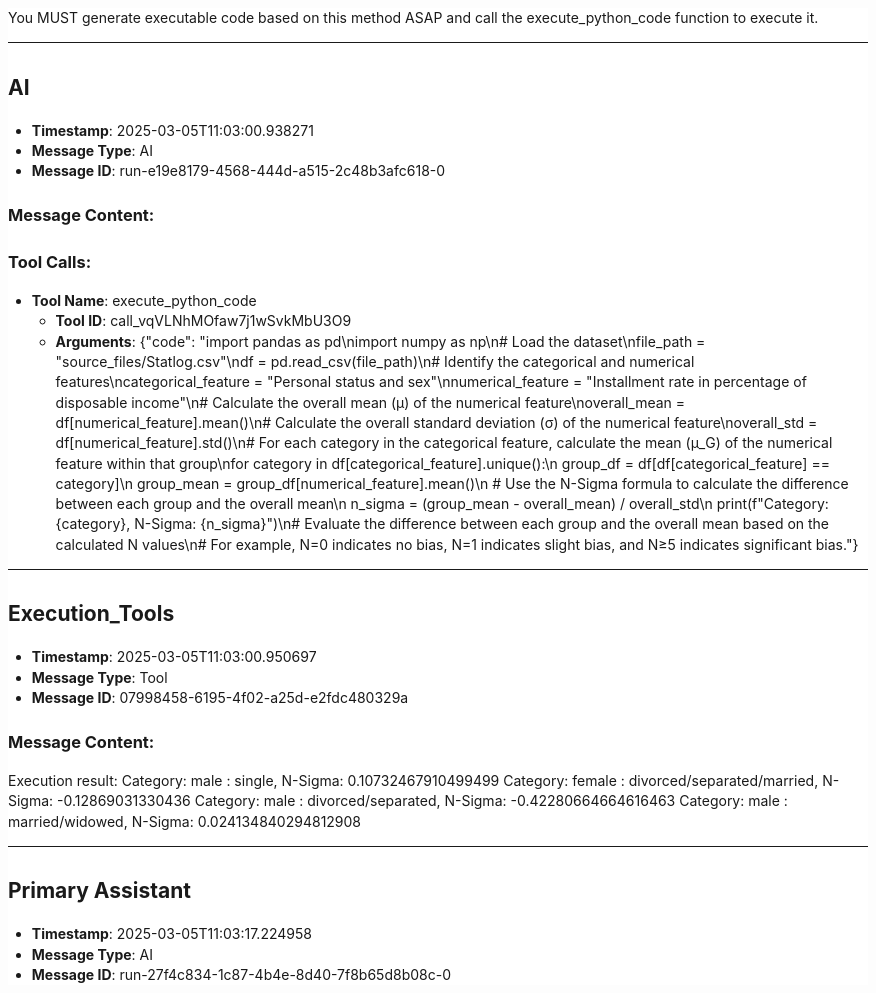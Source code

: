 You MUST generate executable code based on this method ASAP and call the execute_python_code function to execute it.


---

## AI
- **Timestamp**: 2025-03-05T11:03:00.938271
- **Message Type**: AI
- **Message ID**: run-e19e8179-4568-444d-a515-2c48b3afc618-0

### Message Content:



### Tool Calls:
- **Tool Name**: execute_python_code
  - **Tool ID**: call_vqVLNhMOfaw7j1wSvkMbU3O9
  - **Arguments**: {"code": "import pandas as pd\nimport numpy as np\n# Load the dataset\nfile_path = \"source_files/Statlog.csv\"\ndf = pd.read_csv(file_path)\n# Identify the categorical and numerical features\ncategorical_feature = \"Personal status and sex\"\nnumerical_feature = \"Installment rate in percentage of disposable income\"\n# Calculate the overall mean (μ) of the numerical feature\noverall_mean = df[numerical_feature].mean()\n# Calculate the overall standard deviation (σ) of the numerical feature\noverall_std = df[numerical_feature].std()\n# For each category in the categorical feature, calculate the mean (μ_G) of the numerical feature within that group\nfor category in df[categorical_feature].unique():\n    group_df = df[df[categorical_feature] == category]\n    group_mean = group_df[numerical_feature].mean()\n    # Use the N-Sigma formula to calculate the difference between each group and the overall mean\n    n_sigma = (group_mean - overall_mean) / overall_std\n    print(f\"Category: {category}, N-Sigma: {n_sigma}\")\n# Evaluate the difference between each group and the overall mean based on the calculated N values\n# For example, N=0 indicates no bias, N=1 indicates slight bias, and N≥5 indicates significant bias."}

---

## Execution_Tools
- **Timestamp**: 2025-03-05T11:03:00.950697
- **Message Type**: Tool
- **Message ID**: 07998458-6195-4f02-a25d-e2fdc480329a

### Message Content:

Execution result:
Category: male : single, N-Sigma: 0.10732467910499499
Category: female : divorced/separated/married, N-Sigma: -0.12869031330436
Category: male : divorced/separated, N-Sigma: -0.42280664664616463
Category: male : married/widowed, N-Sigma: 0.024134840294812908



---

## Primary Assistant
- **Timestamp**: 2025-03-05T11:03:17.224958
- **Message Type**: AI
- **Message ID**: run-27f4c834-1c87-4b4e-8d40-7f8b65d8b08c-0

(YOUR GOAL) Copy exactly, and only, the lines from the line that contains "Category: male : married/widowed, N-Sigma: 0.024134840294812908" through the end of the data above.

(EXERCISE RESPONSE)
Category: male : married/widowed, N-Sigma: 0.024134840294812908



---

## Primary Assistant
- **Timestamp**: 2025-03-05T11:03:17.224958
- **Message Type**: AI
- **Message ID**: run-27f4c834-1c87-4b4e-8d40-7f8b65d8b08c-0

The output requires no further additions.